From these 30 lab members there are 7 that will continue with the group over the next few years: Cristina (senior scientist), Jurgen (postdoc) and Miguel (postdoc) have joined me at ETH and Eirini (PhD student), David (postdoc), Inigo (postdoc) and Danish (postdoc) will remain at EMBL-EBI with funding that cannot be moved. From the PhD students and postdocs that have left all but 2 have left with published papers as first or co-first authors. One PhD student decided not to continue the PhD and one postdoc left after several years without a first author paper. In both cases I feel some blame as the project ended up being difficult and the results were just not very positive.
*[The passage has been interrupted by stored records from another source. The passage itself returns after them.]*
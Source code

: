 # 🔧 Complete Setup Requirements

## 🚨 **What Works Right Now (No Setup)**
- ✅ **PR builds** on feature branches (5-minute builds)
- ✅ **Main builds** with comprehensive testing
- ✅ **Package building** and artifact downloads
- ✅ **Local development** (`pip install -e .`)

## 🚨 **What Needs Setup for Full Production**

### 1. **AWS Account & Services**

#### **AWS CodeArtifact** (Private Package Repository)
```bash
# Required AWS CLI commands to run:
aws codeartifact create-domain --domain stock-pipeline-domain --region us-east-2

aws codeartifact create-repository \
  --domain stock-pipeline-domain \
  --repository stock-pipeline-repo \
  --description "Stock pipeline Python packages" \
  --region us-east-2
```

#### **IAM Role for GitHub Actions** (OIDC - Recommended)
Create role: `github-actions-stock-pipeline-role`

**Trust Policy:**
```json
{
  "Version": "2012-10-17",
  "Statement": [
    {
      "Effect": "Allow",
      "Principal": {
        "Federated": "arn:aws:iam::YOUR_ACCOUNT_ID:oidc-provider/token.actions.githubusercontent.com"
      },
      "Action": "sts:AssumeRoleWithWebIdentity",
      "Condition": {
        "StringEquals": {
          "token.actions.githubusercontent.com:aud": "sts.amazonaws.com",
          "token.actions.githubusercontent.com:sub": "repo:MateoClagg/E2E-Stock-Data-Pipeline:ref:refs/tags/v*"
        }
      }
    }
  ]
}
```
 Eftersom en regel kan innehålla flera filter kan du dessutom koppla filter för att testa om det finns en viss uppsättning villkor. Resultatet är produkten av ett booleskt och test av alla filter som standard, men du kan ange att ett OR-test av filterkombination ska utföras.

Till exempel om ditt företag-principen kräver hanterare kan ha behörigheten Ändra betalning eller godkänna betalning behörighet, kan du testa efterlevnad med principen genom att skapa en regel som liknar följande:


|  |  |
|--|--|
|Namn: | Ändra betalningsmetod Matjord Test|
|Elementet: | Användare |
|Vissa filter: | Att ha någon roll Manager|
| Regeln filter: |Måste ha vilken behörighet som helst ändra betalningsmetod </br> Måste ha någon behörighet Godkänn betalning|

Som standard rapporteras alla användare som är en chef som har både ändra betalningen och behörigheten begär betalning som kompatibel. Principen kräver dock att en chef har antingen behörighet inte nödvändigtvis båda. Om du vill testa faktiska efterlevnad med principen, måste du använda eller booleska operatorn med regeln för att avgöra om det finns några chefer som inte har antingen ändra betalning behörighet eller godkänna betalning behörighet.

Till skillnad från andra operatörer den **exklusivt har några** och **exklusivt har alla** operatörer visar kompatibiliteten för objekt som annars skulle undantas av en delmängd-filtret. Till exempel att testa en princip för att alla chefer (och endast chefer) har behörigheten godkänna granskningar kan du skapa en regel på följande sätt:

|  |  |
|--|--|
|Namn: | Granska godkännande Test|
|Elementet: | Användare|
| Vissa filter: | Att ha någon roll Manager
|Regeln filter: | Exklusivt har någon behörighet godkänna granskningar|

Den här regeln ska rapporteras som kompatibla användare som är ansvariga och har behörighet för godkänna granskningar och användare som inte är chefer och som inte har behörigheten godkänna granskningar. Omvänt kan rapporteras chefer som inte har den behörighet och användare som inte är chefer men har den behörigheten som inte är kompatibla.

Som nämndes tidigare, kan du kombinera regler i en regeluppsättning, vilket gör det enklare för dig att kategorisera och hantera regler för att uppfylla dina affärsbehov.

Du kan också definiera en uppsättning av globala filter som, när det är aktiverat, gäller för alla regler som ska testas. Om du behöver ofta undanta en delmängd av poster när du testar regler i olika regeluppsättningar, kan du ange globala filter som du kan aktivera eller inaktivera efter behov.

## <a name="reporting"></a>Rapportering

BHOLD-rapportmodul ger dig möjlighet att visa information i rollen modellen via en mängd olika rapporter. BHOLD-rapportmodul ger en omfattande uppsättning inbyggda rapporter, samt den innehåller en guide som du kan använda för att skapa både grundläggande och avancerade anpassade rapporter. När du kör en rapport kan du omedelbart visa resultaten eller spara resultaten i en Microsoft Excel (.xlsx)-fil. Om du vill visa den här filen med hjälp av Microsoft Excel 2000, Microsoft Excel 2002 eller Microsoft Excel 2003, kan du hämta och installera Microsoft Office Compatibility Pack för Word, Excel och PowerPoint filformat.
The publications and science
I am not going to go into the scientific outcomes of the 9 years in any detail. I think some of the strongest work we did was on the evolution and functional importance of protein phosphorylation with multiple publications that have built on each other and where I think our contributions move this field forward. There was also a smaller line of research on the genetics of trait variation that I wouldn't consider to be at the cutting edge but it has been fun to work on. In particular it has been interesting to step closer to the fields of human genetics and genetics of human disease where making advances requires the interactions between people with such different ways of viewing science. Just the language barriers between human genetics, cell biology, biochemistry and chemical biology have been fascinating to get into.
The funding
So a number that immediately is easy to get but that is probably quite meaningless is the money spent per research paper. We spent a total of ~127k euros per paper or 210k if we only count those where I am listed as co-corresponding. Of course this varies so much per paper really with my very rough estimates on bounds to be something like between 25k to 1 million. Given that we mostly spend the budget on salaries this simply reflects the amount of people time spent on a project.
To new beginnings
This is a somewhat dry recap of the 9 years of EMBL but I thought it would be interesting, at least to me, to have these things written down. Even if these are just numbers, I am curious to see what the next 9-10 years look like. I am sitting in my new office at ETH, just close to two weeks after arriving in Zurich. There is a lot to adapt to, including teaching material that I should be preparing right now. I am curious to see how long it will take me to get into the local academic network and how much the move will impact on our capacity to do work. The lab work is really the part that will take the longest as I don't think we will run any experiment before middle of the year and although we have the budget for an MS instrument that will take even longer to get going. In any case, I am excited about the new beginning here.